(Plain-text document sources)
BEGIN

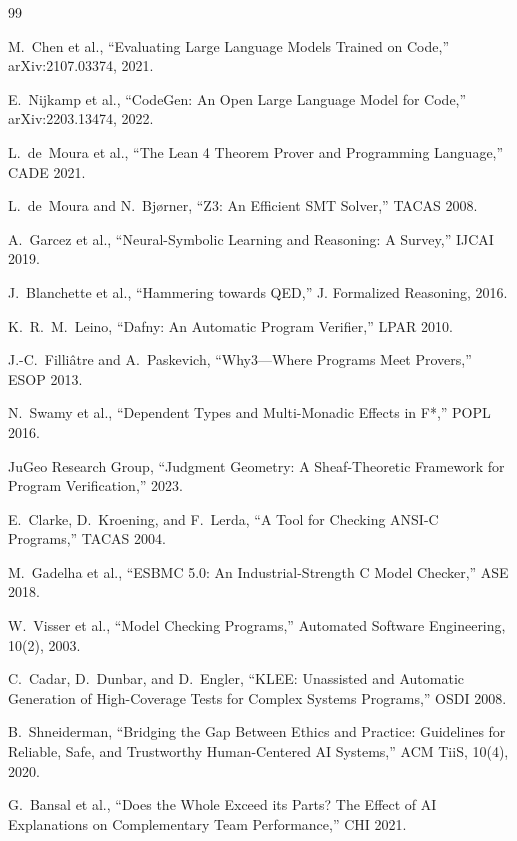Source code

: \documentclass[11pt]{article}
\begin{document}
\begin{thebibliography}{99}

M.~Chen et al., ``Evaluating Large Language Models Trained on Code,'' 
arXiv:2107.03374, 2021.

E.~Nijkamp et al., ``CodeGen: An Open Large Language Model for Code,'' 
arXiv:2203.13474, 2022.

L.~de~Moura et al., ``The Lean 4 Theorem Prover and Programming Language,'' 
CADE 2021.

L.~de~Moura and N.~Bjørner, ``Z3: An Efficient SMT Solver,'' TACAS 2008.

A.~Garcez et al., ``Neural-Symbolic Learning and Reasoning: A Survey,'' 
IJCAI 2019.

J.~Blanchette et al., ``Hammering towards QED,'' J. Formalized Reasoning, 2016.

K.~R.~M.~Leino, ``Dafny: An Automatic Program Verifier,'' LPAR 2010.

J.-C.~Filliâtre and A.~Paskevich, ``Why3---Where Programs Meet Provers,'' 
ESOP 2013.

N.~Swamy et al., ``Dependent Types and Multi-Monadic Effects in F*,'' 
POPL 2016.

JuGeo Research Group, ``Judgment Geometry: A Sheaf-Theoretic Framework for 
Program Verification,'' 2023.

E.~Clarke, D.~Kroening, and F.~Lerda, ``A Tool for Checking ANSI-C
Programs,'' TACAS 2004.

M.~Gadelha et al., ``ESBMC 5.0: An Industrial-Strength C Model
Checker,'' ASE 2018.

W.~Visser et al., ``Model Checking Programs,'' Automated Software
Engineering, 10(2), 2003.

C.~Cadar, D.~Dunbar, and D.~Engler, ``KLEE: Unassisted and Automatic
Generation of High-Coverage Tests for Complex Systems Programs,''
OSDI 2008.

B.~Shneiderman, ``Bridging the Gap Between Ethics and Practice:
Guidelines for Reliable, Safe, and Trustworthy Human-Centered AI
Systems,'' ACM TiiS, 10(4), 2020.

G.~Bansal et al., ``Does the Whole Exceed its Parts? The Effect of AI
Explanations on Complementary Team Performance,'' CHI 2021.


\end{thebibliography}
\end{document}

END

## THE PROBLEM
All of the records above should be returned exactly, though the pictures should not.

## PROBLEM SOLUTION
Source code

: \documentclass[11pt]{article}
\begin{document}
\begin{thebibliography}{99}

M.~Chen et al., ``Evaluating Large Language Models Trained on Code,'' 
arXiv:2107.03374, 2021.

E.~Nijkamp et al., ``CodeGen: An Open Large Language Model for Code,'' 
arXiv:2203.13474, 2022.

L.~de~Moura et al., ``The Lean 4 Theorem Prover and Programming Language,'' 
CADE 2021.

L.~de~Moura and N.~Bjørner, ``Z3: An Efficient SMT Solver,'' TACAS 2008.

A.~Garcez et al., ``Neural-Symbolic Learning and Reasoning: A Survey,'' 
IJCAI 2019.

J.~Blanchette et al., ``Hammering towards QED,'' J. Formalized Reasoning, 2016.

K.~R.~M.~Leino, ``Dafny: An Automatic Program Verifier,'' LPAR 2010.

J.-C.~Filliâtre and A.~Paskevich, ``Why3---Where Programs Meet Provers,'' 
ESOP 2013.

N.~Swamy et al., ``Dependent Types and Multi-Monadic Effects in F*,'' 
POPL 2016.

JuGeo Research Group, ``Judgment Geometry: A Sheaf-Theoretic Framework for 
Program Verification,'' 2023.

E.~Clarke, D.~Kroening, and F.~Lerda, ``A Tool for Checking ANSI-C
Programs,'' TACAS 2004.

M.~Gadelha et al., ``ESBMC 5.0: An Industrial-Strength C Model
Checker,'' ASE 2018.

W.~Visser et al., ``Model Checking Programs,'' Automated Software
Engineering, 10(2), 2003.

C.~Cadar, D.~Dunbar, and D.~Engler, ``KLEE: Unassisted and Automatic
Generation of High-Coverage Tests for Complex Systems Programs,''
OSDI 2008.

B.~Shneiderman, ``Bridging the Gap Between Ethics and Practice:
Guidelines for Reliable, Safe, and Trustworthy Human-Centered AI
Systems,'' ACM TiiS, 10(4), 2020.

G.~Bansal et al., ``Does the Whole Exceed its Parts? The Effect of AI
Explanations on Complementary Team Performance,'' CHI 2021.


\end{thebibliography}
\end{document}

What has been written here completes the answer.